# EXERCISE OBJECTIVE
Which lines belong in your copy? Those from the start of the data through the line with "change default winblend", exactly as written, without any pictures.

Records excerpted from a collection:
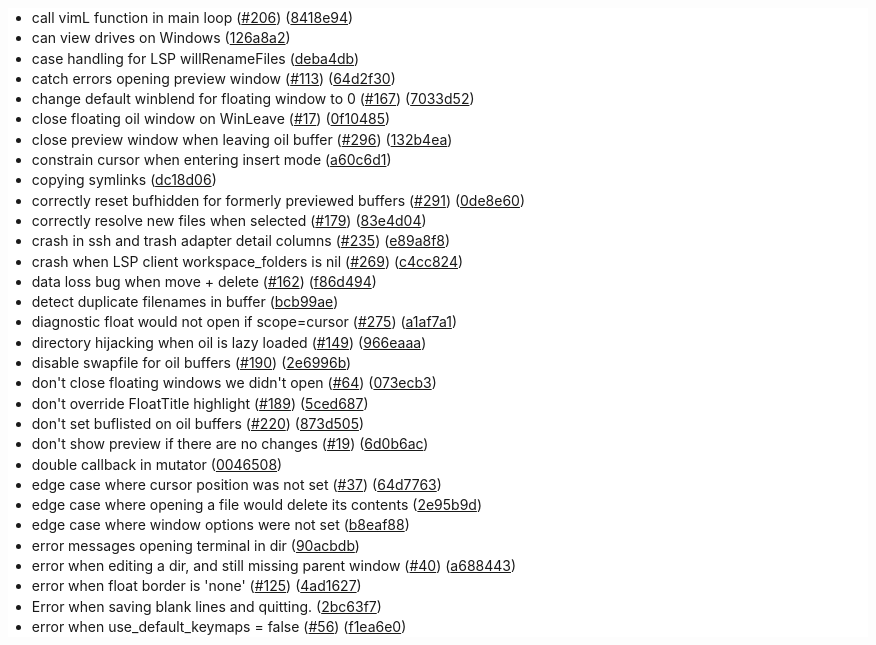 * call vimL function in main loop ([#206](https://github.com/pze/oil.nvim/issues/206)) ([8418e94](https://github.com/pze/oil.nvim/commit/8418e94734e2572b422aead6e28d5a4c5b543d1f))
* can view drives on Windows ([126a8a2](https://github.com/pze/oil.nvim/commit/126a8a23465312683edf646555b3031bfe56796d))
* case handling for LSP willRenameFiles ([deba4db](https://github.com/pze/oil.nvim/commit/deba4db1aca6e3970c94499401da001694d01138))
* catch errors opening preview window ([#113](https://github.com/pze/oil.nvim/issues/113)) ([64d2f30](https://github.com/pze/oil.nvim/commit/64d2f305d30cec13938aa99f8f13bd84c502e020))
* change default winblend for floating window to 0 ([#167](https://github.com/pze/oil.nvim/issues/167)) ([7033d52](https://github.com/pze/oil.nvim/commit/7033d52db012666b85504fe9a678939e49bc14b7))
* close floating oil window on WinLeave ([#17](https://github.com/pze/oil.nvim/issues/17)) ([0f10485](https://github.com/pze/oil.nvim/commit/0f104854dab0b9edc9dd90bb70fdd782568283ef))
* close preview window when leaving oil buffer ([#296](https://github.com/pze/oil.nvim/issues/296)) ([132b4ea](https://github.com/pze/oil.nvim/commit/132b4ea0740c417b9d717411cab4cf187e1fd095))
* constrain cursor when entering insert mode ([a60c6d1](https://github.com/pze/oil.nvim/commit/a60c6d10fd66de275c1d00451c918104ef9b6d10))
* copying symlinks ([dc18d06](https://github.com/pze/oil.nvim/commit/dc18d06bcbf02d84ed48cfa250582c0bb7aa6a02))
* correctly reset bufhidden for formerly previewed buffers ([#291](https://github.com/pze/oil.nvim/issues/291)) ([0de8e60](https://github.com/pze/oil.nvim/commit/0de8e60e3d8d3d1ff9378526b4722f1ea326e1cb))
* correctly resolve new files when selected ([#179](https://github.com/pze/oil.nvim/issues/179)) ([83e4d04](https://github.com/pze/oil.nvim/commit/83e4d049228233df1870c92e160effb33e314396))
* crash in ssh and trash adapter detail columns ([#235](https://github.com/pze/oil.nvim/issues/235)) ([e89a8f8](https://github.com/pze/oil.nvim/commit/e89a8f8adeef2dfab851fd056d38ee7afc97c249))
* crash when LSP client workspace_folders is nil ([#269](https://github.com/pze/oil.nvim/issues/269)) ([c4cc824](https://github.com/pze/oil.nvim/commit/c4cc8240f1c71defcb67c45da96e44b968d29e5f))
* data loss bug when move + delete ([#162](https://github.com/pze/oil.nvim/issues/162)) ([f86d494](https://github.com/pze/oil.nvim/commit/f86d49446ae344ba3762d5705505aa09c1c1d4ee))
* detect duplicate filenames in buffer ([bcb99ae](https://github.com/pze/oil.nvim/commit/bcb99ae95a349d33dac9ea54dff0f8915e567eec))
* diagnostic float would not open if scope=cursor ([#275](https://github.com/pze/oil.nvim/issues/275)) ([a1af7a1](https://github.com/pze/oil.nvim/commit/a1af7a1b593d8d28581ef0de82a6977721601afa))
* directory hijacking when oil is lazy loaded ([#149](https://github.com/pze/oil.nvim/issues/149)) ([966eaaa](https://github.com/pze/oil.nvim/commit/966eaaadbc4d344660f867e41f6b1252459065b2))
* disable swapfile for oil buffers ([#190](https://github.com/pze/oil.nvim/issues/190)) ([2e6996b](https://github.com/pze/oil.nvim/commit/2e6996b0757c454a8bbf1eb719d0b0b065442213))
* don't close floating windows we didn't open ([#64](https://github.com/pze/oil.nvim/issues/64)) ([073ecb3](https://github.com/pze/oil.nvim/commit/073ecb3d68580cd131cd30d83163576807172a77))
* don't override FloatTitle highlight ([#189](https://github.com/pze/oil.nvim/issues/189)) ([5ced687](https://github.com/pze/oil.nvim/commit/5ced687ddd08e1f8df27a23884d516a9b24101fc))
* don't set buflisted on oil buffers ([#220](https://github.com/pze/oil.nvim/issues/220)) ([873d505](https://github.com/pze/oil.nvim/commit/873d505e5bfdd65317ea97ead8faa6c56bac04c0))
* don't show preview if there are no changes ([#19](https://github.com/pze/oil.nvim/issues/19)) ([6d0b6ac](https://github.com/pze/oil.nvim/commit/6d0b6ac43ce368e5d7aca1798339b597ef6c9981))
* double callback in mutator ([0046508](https://github.com/pze/oil.nvim/commit/00465089cb4fdf2c9fb491cd63e36ca135ac6291))
* edge case where cursor position was not set ([#37](https://github.com/pze/oil.nvim/issues/37)) ([64d7763](https://github.com/pze/oil.nvim/commit/64d7763ac69c581bf1c28492994567c05ddff28a))
* edge case where opening a file would delete its contents ([2e95b9d](https://github.com/pze/oil.nvim/commit/2e95b9d42467168185cc5a505ef4288de4c5670f))
* edge case where window options were not set ([b8eaf88](https://github.com/pze/oil.nvim/commit/b8eaf88c127b7807fa3a8b00be881ab94f5168b3))
* error messages opening terminal in dir ([90acbdb](https://github.com/pze/oil.nvim/commit/90acbdbbffcb461bc6de3544bf8b695f7abeb168))
* error when editing a dir, and still missing parent window ([#40](https://github.com/pze/oil.nvim/issues/40)) ([a688443](https://github.com/pze/oil.nvim/commit/a6884431b0d7adccf9f4756ca543bf175052f742))
* error when float border is 'none' ([#125](https://github.com/pze/oil.nvim/issues/125)) ([4ad1627](https://github.com/pze/oil.nvim/commit/4ad162756b800fee4542726b48e98125fb5d7913))
* Error when saving blank lines and quitting. ([2bc63f7](https://github.com/pze/oil.nvim/commit/2bc63f7059050f6b172be6aea0402e8b177bde58))
* error when use_default_keymaps = false ([#56](https://github.com/pze/oil.nvim/issues/56)) ([f1ea6e0](https://github.com/pze/oil.nvim/commit/f1ea6e0ad03e1d7b1acad4d0796d39c4a82b3463))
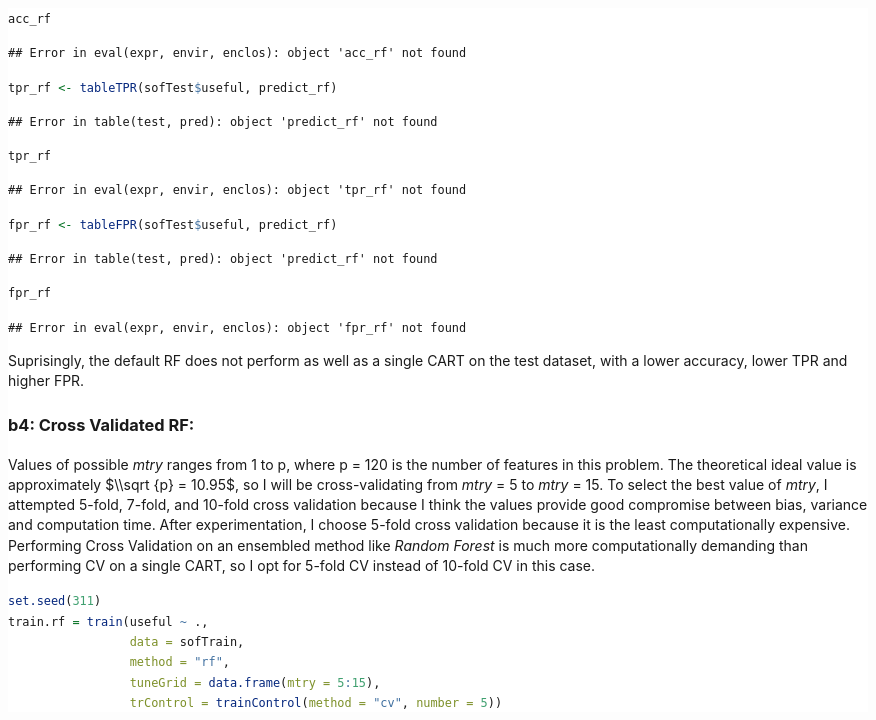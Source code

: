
 ``` r
acc_rf
```

    ## Error in eval(expr, envir, enclos): object 'acc_rf' not found

``` r
tpr_rf <- tableTPR(sofTest$useful, predict_rf)
```

    ## Error in table(test, pred): object 'predict_rf' not found

``` r
tpr_rf
```

    ## Error in eval(expr, envir, enclos): object 'tpr_rf' not found

``` r
fpr_rf <- tableFPR(sofTest$useful, predict_rf)
```

    ## Error in table(test, pred): object 'predict_rf' not found

``` r
fpr_rf
```

    ## Error in eval(expr, envir, enclos): object 'fpr_rf' not found

Suprisingly, the default RF does not perform as well as a single CART on the test dataset, with a lower accuracy, lower TPR and higher FPR.

### b4: Cross Validated RF:

Values of possible *mtry* ranges from 1 to p, where p = 120 is the number of features in this problem. The theoretical ideal value is approximately $\\sqrt {p} = 10.95$, so I will be cross-validating from *mtry* = 5 to *mtry* = 15. To select the best value of *mtry*, I attempted 5-fold, 7-fold, and 10-fold cross validation because I think the values provide good compromise between bias, variance and computation time. After experimentation, I choose 5-fold cross validation because it is the least computationally expensive. Performing Cross Validation on an ensembled method like *Random Forest* is much more computationally demanding than performing CV on a single CART, so I opt for 5-fold CV instead of 10-fold CV in this case.

``` r
set.seed(311)
train.rf = train(useful ~ .,
                 data = sofTrain,
                 method = "rf",
                 tuneGrid = data.frame(mtry = 5:15),
                 trControl = trainControl(method = "cv", number = 5))
```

# EXPECTED OUTPUT
 * call vimL function in main loop ([#206](https://github.com/pze/oil.nvim/issues/206)) ([8418e94](https://github.com/pze/oil.nvim/commit/8418e94734e2572b422aead6e28d5a4c5b543d1f))
* can view drives on Windows ([126a8a2](https://github.com/pze/oil.nvim/commit/126a8a23465312683edf646555b3031bfe56796d))
* case handling for LSP willRenameFiles ([deba4db](https://github.com/pze/oil.nvim/commit/deba4db1aca6e3970c94499401da001694d01138))
* catch errors opening preview window ([#113](https://github.com/pze/oil.nvim/issues/113)) ([64d2f30](https://github.com/pze/oil.nvim/commit/64d2f305d30cec13938aa99f8f13bd84c502e020))
* change default winblend for floating window to 0 ([#167](https://github.com/pze/oil.nvim/issues/167)) ([7033d52](https://github.com/pze/oil.nvim/commit/7033d52db012666b85504fe9a678939e49bc14b7))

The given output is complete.